Structures for Pedagogical Reflection
Explanation
Opening up space to be critically reflective of pedagogical practice and intentionally creating opportunities for teachers to pause, examine, and make sense of their teaching and learning practices.
Theory
By engaging in structured reflection, teachers develop greater awareness of how their decisions, facilitation, and classroom interactions influence student learning (Gerard et al., 2011; Sisk-Hilton, 2009). Inviting teachers to draw, share their drawings, or write reflections on their drawings, as these artifacts provide an excellent forum for critical reflection (Weber & Mitchell, 1996), which we know is essential to professional practice. This process can reveal the subtleties and uncertainties in individuals’ perceptions of teaching, as well as the cultural, social, historical, and personal biases that shape their understanding of teacher education.
Examples
During the values activity, Anita first selected five key values for her as a teacher: Problem Solving, Critical Thinking, Discipline, Positive Attitude, and Inclusivity. When asked to visually represent the relationships among these values, she placed Problem Solving at the center and connected the other four values with outward-pointing arrows. In a subsequent iteration, when teachers were asked to depict the values of their making space, Anita chose a flower as a metaphor (Figure 18). Each petal represented a value like Creativity, Cooperation, Equity, Community, and Multimodality, which were linked to learning. This iterative process illustrates how teachers can externalize and refine their understanding of values in relation to their evolving pedagogies.

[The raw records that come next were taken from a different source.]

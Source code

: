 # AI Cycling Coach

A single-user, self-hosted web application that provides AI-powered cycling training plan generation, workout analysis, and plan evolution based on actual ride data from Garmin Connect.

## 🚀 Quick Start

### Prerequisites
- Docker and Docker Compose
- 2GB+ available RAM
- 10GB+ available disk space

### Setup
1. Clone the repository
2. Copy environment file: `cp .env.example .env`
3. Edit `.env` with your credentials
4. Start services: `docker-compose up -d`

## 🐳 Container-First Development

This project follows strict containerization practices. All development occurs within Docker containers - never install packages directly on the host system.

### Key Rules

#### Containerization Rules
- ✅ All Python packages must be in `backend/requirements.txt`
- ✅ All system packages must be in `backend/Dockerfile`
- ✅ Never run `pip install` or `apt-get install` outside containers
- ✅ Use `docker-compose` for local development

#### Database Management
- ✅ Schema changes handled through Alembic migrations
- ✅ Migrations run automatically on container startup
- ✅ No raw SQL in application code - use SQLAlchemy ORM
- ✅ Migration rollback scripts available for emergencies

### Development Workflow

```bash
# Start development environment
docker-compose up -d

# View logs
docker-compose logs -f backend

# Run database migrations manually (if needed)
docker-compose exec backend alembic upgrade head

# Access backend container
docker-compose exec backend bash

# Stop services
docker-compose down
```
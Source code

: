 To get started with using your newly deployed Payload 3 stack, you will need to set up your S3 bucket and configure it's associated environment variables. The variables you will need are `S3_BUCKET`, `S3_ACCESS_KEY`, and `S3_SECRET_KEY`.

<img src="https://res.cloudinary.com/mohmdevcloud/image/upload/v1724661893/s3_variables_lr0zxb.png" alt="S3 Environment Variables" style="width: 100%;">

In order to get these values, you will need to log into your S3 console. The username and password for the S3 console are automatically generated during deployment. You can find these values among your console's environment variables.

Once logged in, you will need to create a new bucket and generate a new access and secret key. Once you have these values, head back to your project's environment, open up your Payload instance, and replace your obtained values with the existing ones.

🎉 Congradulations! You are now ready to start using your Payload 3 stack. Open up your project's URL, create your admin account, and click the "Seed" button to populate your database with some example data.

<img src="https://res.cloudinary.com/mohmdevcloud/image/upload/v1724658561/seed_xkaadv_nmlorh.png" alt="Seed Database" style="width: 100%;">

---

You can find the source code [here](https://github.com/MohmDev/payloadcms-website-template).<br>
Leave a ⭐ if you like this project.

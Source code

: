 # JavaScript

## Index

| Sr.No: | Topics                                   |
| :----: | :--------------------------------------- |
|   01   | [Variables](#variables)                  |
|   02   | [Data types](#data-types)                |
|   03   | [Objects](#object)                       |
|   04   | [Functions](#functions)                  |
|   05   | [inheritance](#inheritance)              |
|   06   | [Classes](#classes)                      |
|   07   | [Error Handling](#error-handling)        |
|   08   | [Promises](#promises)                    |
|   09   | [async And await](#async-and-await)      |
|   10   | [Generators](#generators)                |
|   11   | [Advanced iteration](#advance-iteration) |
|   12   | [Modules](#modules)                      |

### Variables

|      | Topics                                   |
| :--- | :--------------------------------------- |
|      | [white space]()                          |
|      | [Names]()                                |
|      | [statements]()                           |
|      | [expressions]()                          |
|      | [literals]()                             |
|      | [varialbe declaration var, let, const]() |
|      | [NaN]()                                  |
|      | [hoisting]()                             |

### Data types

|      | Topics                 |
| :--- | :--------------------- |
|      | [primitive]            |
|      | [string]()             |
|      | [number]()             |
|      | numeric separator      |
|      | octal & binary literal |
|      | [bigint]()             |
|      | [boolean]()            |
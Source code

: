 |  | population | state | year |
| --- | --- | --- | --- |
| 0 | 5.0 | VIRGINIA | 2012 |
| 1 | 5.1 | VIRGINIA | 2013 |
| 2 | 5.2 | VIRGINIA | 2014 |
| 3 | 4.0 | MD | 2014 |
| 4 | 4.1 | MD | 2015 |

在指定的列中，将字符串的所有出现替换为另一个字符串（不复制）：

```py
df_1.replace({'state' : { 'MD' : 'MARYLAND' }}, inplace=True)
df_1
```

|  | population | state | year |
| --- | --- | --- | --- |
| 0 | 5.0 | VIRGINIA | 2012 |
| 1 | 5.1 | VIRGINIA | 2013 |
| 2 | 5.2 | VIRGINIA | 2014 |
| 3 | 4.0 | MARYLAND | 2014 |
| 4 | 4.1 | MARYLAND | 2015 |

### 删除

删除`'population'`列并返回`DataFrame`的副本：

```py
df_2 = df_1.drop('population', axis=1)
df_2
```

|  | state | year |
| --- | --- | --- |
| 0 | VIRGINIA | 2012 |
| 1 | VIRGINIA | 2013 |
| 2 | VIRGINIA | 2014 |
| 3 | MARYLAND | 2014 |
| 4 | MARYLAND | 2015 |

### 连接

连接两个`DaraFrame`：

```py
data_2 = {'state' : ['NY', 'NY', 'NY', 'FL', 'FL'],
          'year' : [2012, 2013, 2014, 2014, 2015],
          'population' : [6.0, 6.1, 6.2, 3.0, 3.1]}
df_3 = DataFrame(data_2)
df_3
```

Figure 18: Anita’s evolving drawings of key values
After each classroom observation, we provided feedback using the What Went Well (WWW)/Even Better If (EBI) structure, helping teachers identify strengths and areas for improvement. In addition to these peer-feedback structures, teachers also began reflecting more deeply on their own pedagogical shifts. Tilak shared that earlier, a “good class” was defined as one where the teacher was comfortable and students sat quietly, but now he recognized that silence often signals a lack of interaction and limited learning (lines 54-57). Similarly, participating as a “student” in our sessions prompted him to reconsider the nature of homework: if assignments required effort but did not clearly contribute to knowledge, skills, or attitudes, then their value was questionable (lines 59-64). These realizations, supported by structured opportunities for feedback and reflection, highlight how teachers gradually reframed their assumptions about effective teaching and learning.
Implications
We need to intentionally design spaces for structured reflection within professional learning. Across the five phases, structured reflections using WWW/EBI framework and through iterative drawings, supported teachers in noticing and articulating their own pedagogical shifts.